British business executive

Darren Childs is a British business executive. Childs has held a number of senior executive positions across media and was recently the chief executive officer at Premiership Rugby working with CVC Capital Partners.

He was born in Doncaster in 1966 where he studied Computer Science and later Business at Stanford.

He joined the Board of Private Equity firm Nordic Capital owned global software business Vizrt in 2018. The company was sold in March 2022.

He serves on the board of the Kyriakou family owned Antenna Group a diversified family office with investments in high-profile US digital companies as well as European Pay TV, Broadcasting ANT1, and digital services.

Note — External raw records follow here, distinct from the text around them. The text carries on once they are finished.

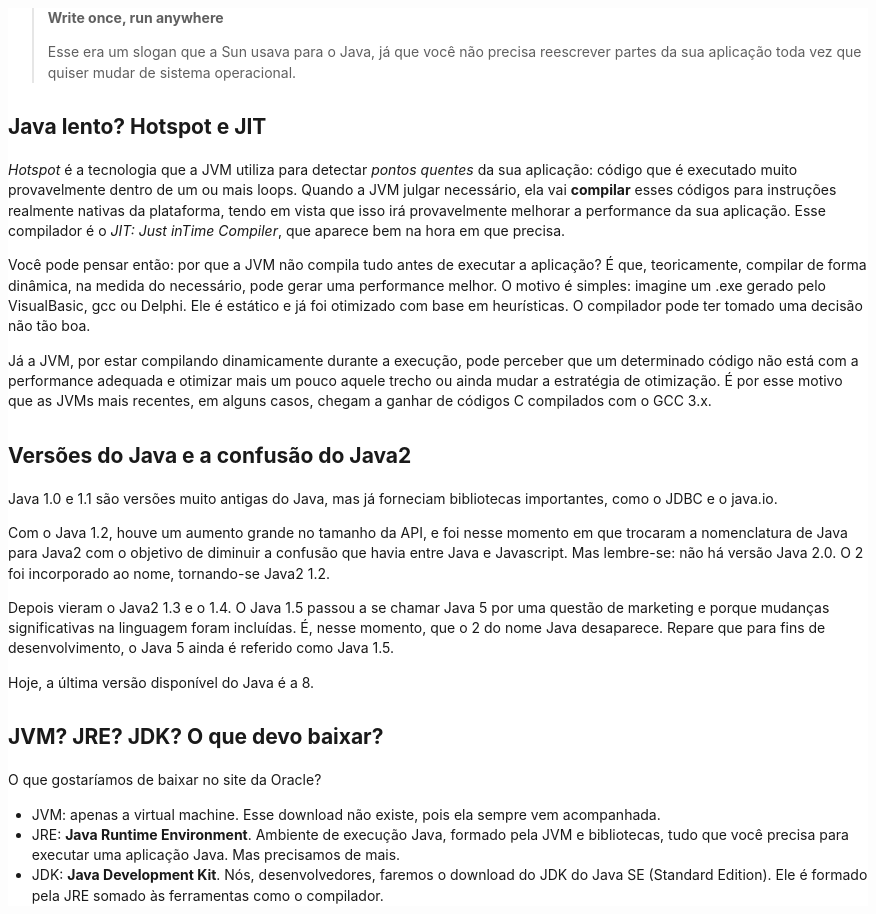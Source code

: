 > **Write once, run anywhere**
>
> Esse era um slogan que a Sun usava para o Java, já que você não precisa reescrever partes da sua
> aplicação toda vez que quiser mudar de sistema operacional.



## Java lento? Hotspot e JIT

_Hotspot_ é a tecnologia que a JVM utiliza para detectar _pontos quentes_ da sua aplicação:
código que é executado muito provavelmente dentro de um ou mais loops. Quando a JVM julgar
necessário, ela vai **compilar** esses códigos para instruções realmente nativas da plataforma, tendo em vista
que isso irá provavelmente melhorar a performance da sua aplicação. Esse compilador é o _JIT:
Just inTime Compiler_, que aparece bem na hora em que precisa.

Você pode pensar então: por que a JVM não compila tudo antes de executar a aplicação? É que,
teoricamente, compilar de forma dinâmica, na medida do necessário, pode gerar uma performance melhor.
O motivo é simples: imagine um .exe gerado pelo VisualBasic, gcc ou  Delphi. Ele é
estático e já foi otimizado com base em heurísticas. O compilador pode ter tomado uma decisão
não tão boa.

Já a JVM, por estar compilando dinamicamente durante a execução, pode perceber que um determinado
código não está com a performance adequada e otimizar mais um pouco aquele trecho ou ainda mudar a
estratégia de otimização. É por esse motivo que as JVMs mais recentes,
em alguns casos, chegam a ganhar de códigos C compilados com o GCC 3.x.

## Versões do Java e a confusão do Java2

Java 1.0 e 1.1 são versões muito antigas do Java, mas já forneciam bibliotecas importantes,
como o JDBC e o java.io.

Com o Java 1.2, houve um aumento grande no tamanho da API, e foi nesse momento em que trocaram a
nomenclatura de Java para Java2 com o objetivo de diminuir a confusão que havia entre Java e Javascript.
Mas lembre-se: não há versão Java 2.0. O 2 foi incorporado ao nome, tornando-se Java2 1.2.

Depois vieram o Java2 1.3 e o 1.4. O Java 1.5 passou a se chamar Java 5 por uma questão de
marketing e porque mudanças significativas na linguagem foram incluídas. É, nesse momento, que o 2
do nome Java desaparece. Repare que para fins de desenvolvimento, o Java 5 ainda é referido como
Java 1.5.

Hoje, a última versão disponível do Java é a 8.

## JVM? JRE? JDK? O que devo baixar?

O que gostaríamos de baixar no site da Oracle?

- JVM: apenas a virtual machine. Esse download não existe, pois ela sempre vem acompanhada.
- JRE: **Java Runtime Environment**. Ambiente de execução Java, formado pela JVM e bibliotecas, tudo
  que você precisa para executar uma aplicação Java. Mas precisamos de mais.
- JDK: **Java Development Kit**. Nós, desenvolvedores, faremos o download do JDK do Java SE (Standard Edition).
  Ele é formado pela JRE somado às ferramentas como o compilador.
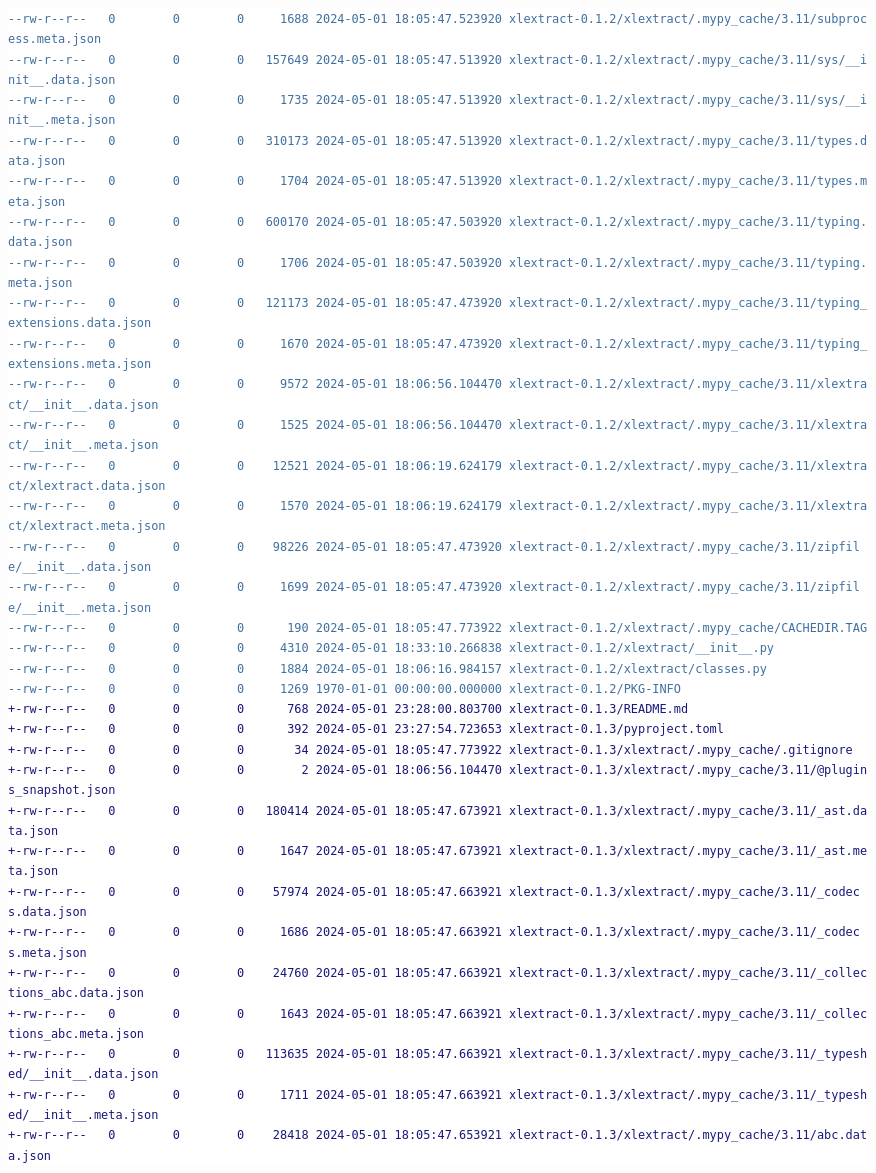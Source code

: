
 ```diff
--rw-r--r--   0        0        0     1688 2024-05-01 18:05:47.523920 xlextract-0.1.2/xlextract/.mypy_cache/3.11/subprocess.meta.json
--rw-r--r--   0        0        0   157649 2024-05-01 18:05:47.513920 xlextract-0.1.2/xlextract/.mypy_cache/3.11/sys/__init__.data.json
--rw-r--r--   0        0        0     1735 2024-05-01 18:05:47.513920 xlextract-0.1.2/xlextract/.mypy_cache/3.11/sys/__init__.meta.json
--rw-r--r--   0        0        0   310173 2024-05-01 18:05:47.513920 xlextract-0.1.2/xlextract/.mypy_cache/3.11/types.data.json
--rw-r--r--   0        0        0     1704 2024-05-01 18:05:47.513920 xlextract-0.1.2/xlextract/.mypy_cache/3.11/types.meta.json
--rw-r--r--   0        0        0   600170 2024-05-01 18:05:47.503920 xlextract-0.1.2/xlextract/.mypy_cache/3.11/typing.data.json
--rw-r--r--   0        0        0     1706 2024-05-01 18:05:47.503920 xlextract-0.1.2/xlextract/.mypy_cache/3.11/typing.meta.json
--rw-r--r--   0        0        0   121173 2024-05-01 18:05:47.473920 xlextract-0.1.2/xlextract/.mypy_cache/3.11/typing_extensions.data.json
--rw-r--r--   0        0        0     1670 2024-05-01 18:05:47.473920 xlextract-0.1.2/xlextract/.mypy_cache/3.11/typing_extensions.meta.json
--rw-r--r--   0        0        0     9572 2024-05-01 18:06:56.104470 xlextract-0.1.2/xlextract/.mypy_cache/3.11/xlextract/__init__.data.json
--rw-r--r--   0        0        0     1525 2024-05-01 18:06:56.104470 xlextract-0.1.2/xlextract/.mypy_cache/3.11/xlextract/__init__.meta.json
--rw-r--r--   0        0        0    12521 2024-05-01 18:06:19.624179 xlextract-0.1.2/xlextract/.mypy_cache/3.11/xlextract/xlextract.data.json
--rw-r--r--   0        0        0     1570 2024-05-01 18:06:19.624179 xlextract-0.1.2/xlextract/.mypy_cache/3.11/xlextract/xlextract.meta.json
--rw-r--r--   0        0        0    98226 2024-05-01 18:05:47.473920 xlextract-0.1.2/xlextract/.mypy_cache/3.11/zipfile/__init__.data.json
--rw-r--r--   0        0        0     1699 2024-05-01 18:05:47.473920 xlextract-0.1.2/xlextract/.mypy_cache/3.11/zipfile/__init__.meta.json
--rw-r--r--   0        0        0      190 2024-05-01 18:05:47.773922 xlextract-0.1.2/xlextract/.mypy_cache/CACHEDIR.TAG
--rw-r--r--   0        0        0     4310 2024-05-01 18:33:10.266838 xlextract-0.1.2/xlextract/__init__.py
--rw-r--r--   0        0        0     1884 2024-05-01 18:06:16.984157 xlextract-0.1.2/xlextract/classes.py
--rw-r--r--   0        0        0     1269 1970-01-01 00:00:00.000000 xlextract-0.1.2/PKG-INFO
+-rw-r--r--   0        0        0      768 2024-05-01 23:28:00.803700 xlextract-0.1.3/README.md
+-rw-r--r--   0        0        0      392 2024-05-01 23:27:54.723653 xlextract-0.1.3/pyproject.toml
+-rw-r--r--   0        0        0       34 2024-05-01 18:05:47.773922 xlextract-0.1.3/xlextract/.mypy_cache/.gitignore
+-rw-r--r--   0        0        0        2 2024-05-01 18:06:56.104470 xlextract-0.1.3/xlextract/.mypy_cache/3.11/@plugins_snapshot.json
+-rw-r--r--   0        0        0   180414 2024-05-01 18:05:47.673921 xlextract-0.1.3/xlextract/.mypy_cache/3.11/_ast.data.json
+-rw-r--r--   0        0        0     1647 2024-05-01 18:05:47.673921 xlextract-0.1.3/xlextract/.mypy_cache/3.11/_ast.meta.json
+-rw-r--r--   0        0        0    57974 2024-05-01 18:05:47.663921 xlextract-0.1.3/xlextract/.mypy_cache/3.11/_codecs.data.json
+-rw-r--r--   0        0        0     1686 2024-05-01 18:05:47.663921 xlextract-0.1.3/xlextract/.mypy_cache/3.11/_codecs.meta.json
+-rw-r--r--   0        0        0    24760 2024-05-01 18:05:47.663921 xlextract-0.1.3/xlextract/.mypy_cache/3.11/_collections_abc.data.json
+-rw-r--r--   0        0        0     1643 2024-05-01 18:05:47.663921 xlextract-0.1.3/xlextract/.mypy_cache/3.11/_collections_abc.meta.json
+-rw-r--r--   0        0        0   113635 2024-05-01 18:05:47.663921 xlextract-0.1.3/xlextract/.mypy_cache/3.11/_typeshed/__init__.data.json
+-rw-r--r--   0        0        0     1711 2024-05-01 18:05:47.663921 xlextract-0.1.3/xlextract/.mypy_cache/3.11/_typeshed/__init__.meta.json
+-rw-r--r--   0        0        0    28418 2024-05-01 18:05:47.653921 xlextract-0.1.3/xlextract/.mypy_cache/3.11/abc.data.json
```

At UKTV, he was credited with transforming their market share, with focus digital D2C services, and content creation, for which UKTV won Emmy Awards and BAFTA awards.

He has delivered many speeches including keynotes for the Economist and Financial Times. He is featured on the Corporate Rebels coveted Bucket List

On 7 February 2019 decided to step down as CEO of UKTV after eight years at the helm. In June 2019 he become CEO of Premiership Rugby. At the end of the 2021 season it was announced that Childs stepped down to focus on his other Board positions.

== Previous career ==
Childs has held several senior executive positions in international media.

He moved to Hong Kong in 1991 as part of the launch teams for Star TV, then owned by Li Ka-shing CK Hutchison Holdings and later acquired by News Corporation in 1994, and spent eight years building the business across Asia and Australia. He moved back to London in 1998 to join Sony at Columbia Pictures as Senior Vice-president for Europe.

He joined the BBC Worldwide Board in 2006 as Managing Director as it prepared for IPO, plans for which were cancelled by the incoming Chairman of the BBC Trust.

== Recent articles written by Childs ==

The Standard

The Economist

Insigniam Quarterly

== Other interests ==

1. Member of the London Business School E100 angel investment group, investing in digital and disruptive start up companies.